*Try it*.
The answer required is how many lines of the following entries contain the word "Docker", with no other words.

*Input records*.
------
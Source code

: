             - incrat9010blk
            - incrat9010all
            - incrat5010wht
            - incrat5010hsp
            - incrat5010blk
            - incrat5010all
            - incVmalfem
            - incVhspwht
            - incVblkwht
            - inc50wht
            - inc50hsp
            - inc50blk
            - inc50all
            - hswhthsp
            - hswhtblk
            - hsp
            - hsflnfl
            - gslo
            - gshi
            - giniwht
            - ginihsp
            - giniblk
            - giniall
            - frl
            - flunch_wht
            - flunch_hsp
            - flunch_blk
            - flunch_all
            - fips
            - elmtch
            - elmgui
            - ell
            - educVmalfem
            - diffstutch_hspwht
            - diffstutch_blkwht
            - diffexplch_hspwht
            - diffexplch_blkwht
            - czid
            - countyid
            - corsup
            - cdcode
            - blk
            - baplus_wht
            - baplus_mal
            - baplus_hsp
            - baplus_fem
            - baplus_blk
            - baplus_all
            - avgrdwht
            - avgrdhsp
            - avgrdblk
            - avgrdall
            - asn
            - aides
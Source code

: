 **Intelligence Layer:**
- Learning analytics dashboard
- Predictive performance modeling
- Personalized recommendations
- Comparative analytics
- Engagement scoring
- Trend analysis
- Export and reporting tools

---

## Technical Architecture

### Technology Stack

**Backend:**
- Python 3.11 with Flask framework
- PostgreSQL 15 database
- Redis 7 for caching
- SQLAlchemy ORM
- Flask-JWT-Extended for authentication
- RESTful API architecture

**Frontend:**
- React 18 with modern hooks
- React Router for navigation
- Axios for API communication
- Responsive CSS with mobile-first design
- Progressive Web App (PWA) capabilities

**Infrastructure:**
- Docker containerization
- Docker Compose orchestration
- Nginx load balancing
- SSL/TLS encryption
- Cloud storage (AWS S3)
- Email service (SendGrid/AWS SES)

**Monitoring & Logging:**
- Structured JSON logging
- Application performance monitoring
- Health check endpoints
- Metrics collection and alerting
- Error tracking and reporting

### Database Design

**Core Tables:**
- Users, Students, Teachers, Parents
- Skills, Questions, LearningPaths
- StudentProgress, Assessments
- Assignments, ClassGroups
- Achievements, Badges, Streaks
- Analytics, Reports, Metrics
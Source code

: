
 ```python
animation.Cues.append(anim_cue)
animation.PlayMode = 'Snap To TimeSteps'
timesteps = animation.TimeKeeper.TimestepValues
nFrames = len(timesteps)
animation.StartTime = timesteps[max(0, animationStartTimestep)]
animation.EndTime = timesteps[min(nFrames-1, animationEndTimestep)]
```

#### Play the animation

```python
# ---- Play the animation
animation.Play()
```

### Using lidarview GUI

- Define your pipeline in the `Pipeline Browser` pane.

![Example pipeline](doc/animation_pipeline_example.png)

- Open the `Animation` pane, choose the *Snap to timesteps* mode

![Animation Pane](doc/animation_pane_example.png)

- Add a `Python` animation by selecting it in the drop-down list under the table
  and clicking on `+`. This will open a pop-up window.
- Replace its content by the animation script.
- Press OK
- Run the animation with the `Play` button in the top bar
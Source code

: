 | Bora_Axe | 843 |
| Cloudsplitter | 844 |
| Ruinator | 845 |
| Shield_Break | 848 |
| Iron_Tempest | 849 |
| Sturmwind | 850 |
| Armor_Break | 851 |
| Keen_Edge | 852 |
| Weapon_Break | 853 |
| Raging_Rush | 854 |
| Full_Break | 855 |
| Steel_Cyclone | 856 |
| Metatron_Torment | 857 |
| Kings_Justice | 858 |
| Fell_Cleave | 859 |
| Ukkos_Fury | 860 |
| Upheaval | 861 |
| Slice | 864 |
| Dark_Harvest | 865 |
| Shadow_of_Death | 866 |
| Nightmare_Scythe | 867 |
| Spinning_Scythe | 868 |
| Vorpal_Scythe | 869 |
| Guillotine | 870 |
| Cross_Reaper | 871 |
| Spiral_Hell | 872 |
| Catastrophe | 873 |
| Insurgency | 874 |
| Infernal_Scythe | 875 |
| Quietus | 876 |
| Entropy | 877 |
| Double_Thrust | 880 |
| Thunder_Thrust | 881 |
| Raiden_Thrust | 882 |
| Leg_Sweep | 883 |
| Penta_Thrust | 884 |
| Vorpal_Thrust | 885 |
------
*Result below*.
2